# lbs vs liters



## Ben Brewcat (Oct 27, 2004)

First note that you'll have a LOT of headspace in your bucket. That's fine for fermenting, but less than ideal for extended aging. 

My stab w/o calculator is that this recipe will be pretty sweet and certainly alcoholic. A 1:4 ratio gives a must of... about 1.086, and sugar yields 45 ppg for a total of 1.144-some. That's in the ballpark of 19% alcohol, more than mortal yeasts will routinely handle. I'm only saying that adding more honey wouldn't be of much benefit IMO. Substituting honey for the sugar though, or leaving out the sugar, might be more in line with traditional preparations.

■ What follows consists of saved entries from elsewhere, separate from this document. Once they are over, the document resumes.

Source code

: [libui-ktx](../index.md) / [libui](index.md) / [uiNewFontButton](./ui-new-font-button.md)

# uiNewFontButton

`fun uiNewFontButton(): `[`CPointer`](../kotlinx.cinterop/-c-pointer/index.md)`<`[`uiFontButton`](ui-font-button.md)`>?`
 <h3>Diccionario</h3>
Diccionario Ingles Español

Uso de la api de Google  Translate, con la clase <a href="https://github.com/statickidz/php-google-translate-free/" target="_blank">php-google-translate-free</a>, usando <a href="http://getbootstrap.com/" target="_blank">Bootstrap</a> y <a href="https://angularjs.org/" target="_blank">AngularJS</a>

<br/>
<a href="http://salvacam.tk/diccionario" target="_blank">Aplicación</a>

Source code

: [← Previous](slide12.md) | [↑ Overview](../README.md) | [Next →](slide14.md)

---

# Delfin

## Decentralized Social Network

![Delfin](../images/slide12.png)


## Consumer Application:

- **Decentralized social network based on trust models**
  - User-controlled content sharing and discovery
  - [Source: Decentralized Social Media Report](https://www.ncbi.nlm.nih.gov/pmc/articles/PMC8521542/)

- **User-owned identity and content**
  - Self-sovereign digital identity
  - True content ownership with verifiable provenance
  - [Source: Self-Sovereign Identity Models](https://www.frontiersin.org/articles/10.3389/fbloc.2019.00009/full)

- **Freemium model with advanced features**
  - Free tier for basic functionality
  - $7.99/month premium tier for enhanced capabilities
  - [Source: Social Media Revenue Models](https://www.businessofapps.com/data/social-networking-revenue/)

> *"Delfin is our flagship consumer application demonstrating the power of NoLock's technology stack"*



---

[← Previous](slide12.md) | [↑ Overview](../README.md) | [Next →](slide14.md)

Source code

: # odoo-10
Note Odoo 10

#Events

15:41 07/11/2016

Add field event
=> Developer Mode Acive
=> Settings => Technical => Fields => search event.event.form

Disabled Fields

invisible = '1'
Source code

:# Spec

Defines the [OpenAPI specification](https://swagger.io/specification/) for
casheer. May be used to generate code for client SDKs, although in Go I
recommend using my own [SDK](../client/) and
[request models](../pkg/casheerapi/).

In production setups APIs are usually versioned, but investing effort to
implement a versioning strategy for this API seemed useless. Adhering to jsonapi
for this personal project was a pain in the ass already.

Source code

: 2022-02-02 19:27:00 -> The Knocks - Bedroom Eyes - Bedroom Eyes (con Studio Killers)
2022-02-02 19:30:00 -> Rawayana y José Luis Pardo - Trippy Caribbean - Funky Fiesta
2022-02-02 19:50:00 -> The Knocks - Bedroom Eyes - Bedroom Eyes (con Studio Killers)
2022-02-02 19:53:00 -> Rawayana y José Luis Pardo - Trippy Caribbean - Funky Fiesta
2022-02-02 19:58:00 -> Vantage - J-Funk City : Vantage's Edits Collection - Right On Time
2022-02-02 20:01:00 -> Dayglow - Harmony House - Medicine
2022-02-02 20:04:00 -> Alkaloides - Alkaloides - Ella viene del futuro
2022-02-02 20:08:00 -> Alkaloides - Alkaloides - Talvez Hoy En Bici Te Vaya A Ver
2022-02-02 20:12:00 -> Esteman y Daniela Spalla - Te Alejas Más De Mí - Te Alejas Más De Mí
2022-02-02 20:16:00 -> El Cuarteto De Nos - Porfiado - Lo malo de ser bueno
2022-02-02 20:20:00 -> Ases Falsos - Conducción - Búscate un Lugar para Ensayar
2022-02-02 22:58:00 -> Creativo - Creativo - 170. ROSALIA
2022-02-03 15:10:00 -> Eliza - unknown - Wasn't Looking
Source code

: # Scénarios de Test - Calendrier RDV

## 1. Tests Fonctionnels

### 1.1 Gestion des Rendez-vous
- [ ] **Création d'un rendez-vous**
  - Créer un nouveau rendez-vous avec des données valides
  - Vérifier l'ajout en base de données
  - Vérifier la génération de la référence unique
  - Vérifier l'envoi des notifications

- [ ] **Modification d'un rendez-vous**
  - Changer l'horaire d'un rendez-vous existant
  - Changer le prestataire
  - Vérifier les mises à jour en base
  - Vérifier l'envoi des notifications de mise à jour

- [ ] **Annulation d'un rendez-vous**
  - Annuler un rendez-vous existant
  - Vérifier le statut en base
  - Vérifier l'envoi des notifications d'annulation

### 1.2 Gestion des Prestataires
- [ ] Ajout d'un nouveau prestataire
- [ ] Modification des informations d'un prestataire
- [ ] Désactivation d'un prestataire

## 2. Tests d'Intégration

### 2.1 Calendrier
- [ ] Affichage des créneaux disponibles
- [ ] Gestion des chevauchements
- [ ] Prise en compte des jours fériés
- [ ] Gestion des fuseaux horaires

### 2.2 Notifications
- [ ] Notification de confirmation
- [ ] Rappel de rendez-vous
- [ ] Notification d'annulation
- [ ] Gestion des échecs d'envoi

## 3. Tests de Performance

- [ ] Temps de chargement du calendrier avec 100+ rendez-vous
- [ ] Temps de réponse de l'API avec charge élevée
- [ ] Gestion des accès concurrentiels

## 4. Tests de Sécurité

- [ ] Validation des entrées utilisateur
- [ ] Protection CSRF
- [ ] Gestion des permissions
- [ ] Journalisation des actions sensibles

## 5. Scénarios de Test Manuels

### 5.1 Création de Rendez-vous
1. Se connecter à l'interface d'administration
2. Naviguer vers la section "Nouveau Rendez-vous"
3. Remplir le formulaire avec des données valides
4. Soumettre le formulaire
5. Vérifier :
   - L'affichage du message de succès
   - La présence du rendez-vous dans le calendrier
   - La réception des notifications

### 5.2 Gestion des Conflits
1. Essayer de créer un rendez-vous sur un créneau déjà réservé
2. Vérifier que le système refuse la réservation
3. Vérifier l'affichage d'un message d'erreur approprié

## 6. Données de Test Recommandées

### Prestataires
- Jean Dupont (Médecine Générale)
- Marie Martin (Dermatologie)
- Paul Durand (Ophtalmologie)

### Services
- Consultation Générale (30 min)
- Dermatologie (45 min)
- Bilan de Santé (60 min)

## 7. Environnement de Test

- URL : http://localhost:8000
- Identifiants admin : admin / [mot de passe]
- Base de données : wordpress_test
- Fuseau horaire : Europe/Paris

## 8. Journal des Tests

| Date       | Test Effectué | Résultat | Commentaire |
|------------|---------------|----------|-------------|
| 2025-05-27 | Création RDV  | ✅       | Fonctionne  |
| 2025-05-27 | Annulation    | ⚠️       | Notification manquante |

You didn't mention what yeast you're using... what are you looking for in your mead: sweeter, drier? More or "too much" honey just doesn't get turned to alcohol (the yeast give up after so much alcohol, depending on the strain) and you taste it as sweetness proportional to the amount left; no problem there.

As far as the pound thing, I'll leave that to those craftier than I in the weird ways of weights and measures.


----------



## Vinman (Sep 7, 2005)

The only yeasts readily available to me are champagne yeast and brewer's yeast, so champagne yeast.

I do plan on using a yeast nutrient after seeing how weak fermentation was when I made rasberry mead last spring, without it.


----------



## Ben Brewcat (Oct 27, 2004)

Champagnes are roughly 18%, not knowing the particular critter, so that'll be a pretty alcoholic somewhat sweet mead, so plan for some aging. I concur FWIW with the noots. Have fun!


----------



## Drunkin (Mar 15, 2006)

The Reason it's pounds and not fluid oz is because it's easier for most beekeeps when it's in the frame to measure the amount of honey. 6lbs of honey works out to about 1 gallon or 4 litres, or at least with the abscence of a calculator that is a rough estimate.


----------



## sqkcrk (Dec 10, 2005)

Have you ever filled up one hundred 55 gallon drums? Fill them all to the same level. You'll get different weights.


----------



## Ben Brewcat (Oct 27, 2004)

A gallon of honey is typically in the ballpark of 12 pounds.


----------



## Aspera (Aug 1, 2005)

Vinman, some brewers yeast can be quite good. If you have the Chico ale strain (Sierra Nevada, 1056, sfale 56) it makes a very nice straight mead. Your recipe looks good, you may wish to try more honey and less sugar). I try not to go over 20% of the fermentables as sugar because you'll loose much of the honey taste.


----------